* _WHAT IS EXPECTED_
If a line below contains the string "Your", copy it out.

* _DATA SUPPLIED_
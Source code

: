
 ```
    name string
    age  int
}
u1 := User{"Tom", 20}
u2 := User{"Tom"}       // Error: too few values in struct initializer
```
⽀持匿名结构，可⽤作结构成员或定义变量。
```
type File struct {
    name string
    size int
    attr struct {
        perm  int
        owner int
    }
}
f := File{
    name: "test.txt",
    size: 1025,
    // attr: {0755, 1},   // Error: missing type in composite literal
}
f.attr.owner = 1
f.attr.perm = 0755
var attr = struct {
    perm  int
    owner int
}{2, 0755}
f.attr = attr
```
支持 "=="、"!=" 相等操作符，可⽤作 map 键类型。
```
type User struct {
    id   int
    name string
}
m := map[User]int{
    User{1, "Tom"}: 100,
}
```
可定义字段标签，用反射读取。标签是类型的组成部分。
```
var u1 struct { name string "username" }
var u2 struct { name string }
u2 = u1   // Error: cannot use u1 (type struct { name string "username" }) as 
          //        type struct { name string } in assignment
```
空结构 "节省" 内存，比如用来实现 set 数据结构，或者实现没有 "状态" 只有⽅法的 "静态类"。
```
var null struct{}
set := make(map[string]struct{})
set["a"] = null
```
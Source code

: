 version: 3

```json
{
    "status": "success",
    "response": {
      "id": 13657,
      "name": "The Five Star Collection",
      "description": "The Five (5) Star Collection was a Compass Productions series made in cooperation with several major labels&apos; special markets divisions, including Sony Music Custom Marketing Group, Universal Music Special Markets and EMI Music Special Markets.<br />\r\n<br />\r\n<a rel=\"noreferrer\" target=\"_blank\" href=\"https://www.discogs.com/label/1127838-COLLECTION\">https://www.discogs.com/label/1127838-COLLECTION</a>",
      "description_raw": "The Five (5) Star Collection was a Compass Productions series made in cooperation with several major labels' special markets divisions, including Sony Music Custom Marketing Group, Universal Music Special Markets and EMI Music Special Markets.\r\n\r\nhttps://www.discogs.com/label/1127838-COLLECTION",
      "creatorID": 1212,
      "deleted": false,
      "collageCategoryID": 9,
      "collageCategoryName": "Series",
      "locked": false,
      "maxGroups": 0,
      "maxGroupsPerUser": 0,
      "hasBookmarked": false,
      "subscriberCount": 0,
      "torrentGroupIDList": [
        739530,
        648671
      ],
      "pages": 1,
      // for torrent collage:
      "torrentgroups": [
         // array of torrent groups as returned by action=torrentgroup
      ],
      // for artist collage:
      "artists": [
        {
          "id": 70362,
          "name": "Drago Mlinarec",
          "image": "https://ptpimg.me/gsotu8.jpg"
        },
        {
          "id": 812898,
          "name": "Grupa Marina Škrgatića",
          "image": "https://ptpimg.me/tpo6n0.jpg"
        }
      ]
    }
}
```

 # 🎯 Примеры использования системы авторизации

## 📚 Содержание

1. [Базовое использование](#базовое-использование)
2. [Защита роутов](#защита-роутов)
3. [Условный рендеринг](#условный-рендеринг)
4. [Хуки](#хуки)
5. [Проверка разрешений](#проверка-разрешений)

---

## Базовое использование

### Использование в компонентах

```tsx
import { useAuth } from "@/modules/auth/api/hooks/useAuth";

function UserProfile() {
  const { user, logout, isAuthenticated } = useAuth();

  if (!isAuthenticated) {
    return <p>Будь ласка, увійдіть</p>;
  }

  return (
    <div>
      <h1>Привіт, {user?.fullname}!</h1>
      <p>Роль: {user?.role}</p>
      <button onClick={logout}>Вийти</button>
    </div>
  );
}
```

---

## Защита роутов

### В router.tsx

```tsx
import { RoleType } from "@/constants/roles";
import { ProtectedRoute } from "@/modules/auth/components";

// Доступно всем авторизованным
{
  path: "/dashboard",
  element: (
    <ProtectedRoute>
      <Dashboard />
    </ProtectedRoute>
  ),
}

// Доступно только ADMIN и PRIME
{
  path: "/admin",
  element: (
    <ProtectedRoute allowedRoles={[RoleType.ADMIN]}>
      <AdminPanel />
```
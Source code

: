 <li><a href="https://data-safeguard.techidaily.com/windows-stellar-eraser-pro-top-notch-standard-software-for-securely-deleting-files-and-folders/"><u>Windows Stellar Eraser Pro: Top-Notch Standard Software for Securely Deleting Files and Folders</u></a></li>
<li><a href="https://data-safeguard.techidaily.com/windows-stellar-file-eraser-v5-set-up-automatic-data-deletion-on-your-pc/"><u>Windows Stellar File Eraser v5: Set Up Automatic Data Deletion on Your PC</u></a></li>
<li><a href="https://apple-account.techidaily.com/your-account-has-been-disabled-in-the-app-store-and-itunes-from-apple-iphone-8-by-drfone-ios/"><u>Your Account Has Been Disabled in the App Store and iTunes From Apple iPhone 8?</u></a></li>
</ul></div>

* * *

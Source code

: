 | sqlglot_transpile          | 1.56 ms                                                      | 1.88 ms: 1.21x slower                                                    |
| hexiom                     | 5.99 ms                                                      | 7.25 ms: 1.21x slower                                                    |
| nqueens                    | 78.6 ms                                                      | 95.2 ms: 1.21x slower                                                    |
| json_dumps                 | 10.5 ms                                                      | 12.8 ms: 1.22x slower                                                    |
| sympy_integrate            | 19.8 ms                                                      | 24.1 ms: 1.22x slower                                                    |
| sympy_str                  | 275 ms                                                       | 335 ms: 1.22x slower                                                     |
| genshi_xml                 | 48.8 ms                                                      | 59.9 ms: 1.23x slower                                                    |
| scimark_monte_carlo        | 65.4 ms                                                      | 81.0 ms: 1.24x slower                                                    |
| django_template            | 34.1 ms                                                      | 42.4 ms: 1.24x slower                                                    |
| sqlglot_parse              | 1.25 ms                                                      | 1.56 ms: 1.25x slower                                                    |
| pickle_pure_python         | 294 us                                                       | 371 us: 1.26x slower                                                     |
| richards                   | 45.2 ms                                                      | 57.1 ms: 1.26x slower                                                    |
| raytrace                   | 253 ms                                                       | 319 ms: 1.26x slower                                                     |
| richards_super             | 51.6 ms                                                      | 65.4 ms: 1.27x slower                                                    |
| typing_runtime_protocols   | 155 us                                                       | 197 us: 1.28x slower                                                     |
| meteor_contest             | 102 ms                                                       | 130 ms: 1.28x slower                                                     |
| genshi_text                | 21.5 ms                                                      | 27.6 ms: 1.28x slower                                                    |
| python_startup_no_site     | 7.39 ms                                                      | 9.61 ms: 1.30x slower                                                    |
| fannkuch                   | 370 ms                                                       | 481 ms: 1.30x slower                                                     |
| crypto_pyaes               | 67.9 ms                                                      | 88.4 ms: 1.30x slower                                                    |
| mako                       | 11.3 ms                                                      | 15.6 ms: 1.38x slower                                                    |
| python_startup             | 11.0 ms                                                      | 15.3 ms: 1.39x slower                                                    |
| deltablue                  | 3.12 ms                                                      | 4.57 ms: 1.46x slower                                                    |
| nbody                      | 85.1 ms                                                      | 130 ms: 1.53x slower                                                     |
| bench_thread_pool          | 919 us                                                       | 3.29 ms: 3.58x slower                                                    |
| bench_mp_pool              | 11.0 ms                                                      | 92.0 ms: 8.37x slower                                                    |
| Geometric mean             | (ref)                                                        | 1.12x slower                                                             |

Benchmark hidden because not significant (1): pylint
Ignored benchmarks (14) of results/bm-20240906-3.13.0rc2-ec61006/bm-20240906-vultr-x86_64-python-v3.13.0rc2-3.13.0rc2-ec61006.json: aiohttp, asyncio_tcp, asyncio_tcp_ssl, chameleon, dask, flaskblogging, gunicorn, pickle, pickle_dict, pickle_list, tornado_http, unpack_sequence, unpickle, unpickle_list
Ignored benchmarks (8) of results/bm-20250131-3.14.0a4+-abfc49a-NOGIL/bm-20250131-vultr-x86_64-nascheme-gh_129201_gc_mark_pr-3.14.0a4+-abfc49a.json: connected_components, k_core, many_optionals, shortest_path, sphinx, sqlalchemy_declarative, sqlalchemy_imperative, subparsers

* _EXERCISE RESPONSE_
<li><a href="https://data-safeguard.techidaily.com/windows-stellar-file-eraser-v5-set-up-automatic-data-deletion-on-your-pc/"><u>Windows Stellar File Eraser v5: Set Up Automatic Data Deletion on Your PC</u></a></li>
<li><a href="https://apple-account.techidaily.com/your-account-has-been-disabled-in-the-app-store-and-itunes-from-apple-iphone-8-by-drfone-ios/"><u>Your Account Has Been Disabled in the App Store and iTunes From Apple iPhone 8?</u></a></li>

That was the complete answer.